Stored data —
[Start of Attachment]

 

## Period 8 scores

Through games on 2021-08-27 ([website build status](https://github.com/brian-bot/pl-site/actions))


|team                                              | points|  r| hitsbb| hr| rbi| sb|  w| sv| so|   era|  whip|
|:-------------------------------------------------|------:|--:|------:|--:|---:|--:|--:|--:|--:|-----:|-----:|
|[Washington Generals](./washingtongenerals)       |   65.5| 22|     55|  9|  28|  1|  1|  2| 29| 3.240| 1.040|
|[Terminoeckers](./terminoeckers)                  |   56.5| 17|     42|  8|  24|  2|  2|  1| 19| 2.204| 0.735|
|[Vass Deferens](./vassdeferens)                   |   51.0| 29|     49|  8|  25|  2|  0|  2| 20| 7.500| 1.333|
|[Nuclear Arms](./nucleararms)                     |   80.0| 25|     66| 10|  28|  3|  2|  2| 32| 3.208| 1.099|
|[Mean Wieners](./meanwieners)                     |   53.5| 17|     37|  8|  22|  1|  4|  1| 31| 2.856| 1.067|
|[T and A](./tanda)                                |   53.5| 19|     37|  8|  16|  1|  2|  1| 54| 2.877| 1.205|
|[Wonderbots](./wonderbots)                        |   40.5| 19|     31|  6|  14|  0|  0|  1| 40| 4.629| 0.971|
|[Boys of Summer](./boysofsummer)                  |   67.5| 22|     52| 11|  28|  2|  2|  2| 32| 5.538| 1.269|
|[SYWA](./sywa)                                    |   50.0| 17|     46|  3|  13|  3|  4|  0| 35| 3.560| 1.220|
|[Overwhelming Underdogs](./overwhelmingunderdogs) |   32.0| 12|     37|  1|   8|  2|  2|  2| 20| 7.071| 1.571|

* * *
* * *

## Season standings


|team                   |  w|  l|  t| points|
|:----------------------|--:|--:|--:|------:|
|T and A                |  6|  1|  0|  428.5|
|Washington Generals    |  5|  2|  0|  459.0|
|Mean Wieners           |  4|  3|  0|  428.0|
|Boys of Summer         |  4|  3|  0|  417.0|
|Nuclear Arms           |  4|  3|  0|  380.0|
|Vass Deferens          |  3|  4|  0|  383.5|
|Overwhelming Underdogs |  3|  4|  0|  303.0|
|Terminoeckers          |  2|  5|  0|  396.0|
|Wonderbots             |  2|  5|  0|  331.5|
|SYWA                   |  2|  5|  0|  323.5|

[End of Attachment]

Work request — Bring together all lines in the records where the word "team" is found.

Output for this task —
|team                                              | points|  r| hitsbb| hr| rbi| sb|  w| sv| so|   era|  whip|
|team                   |  w|  l|  t| points|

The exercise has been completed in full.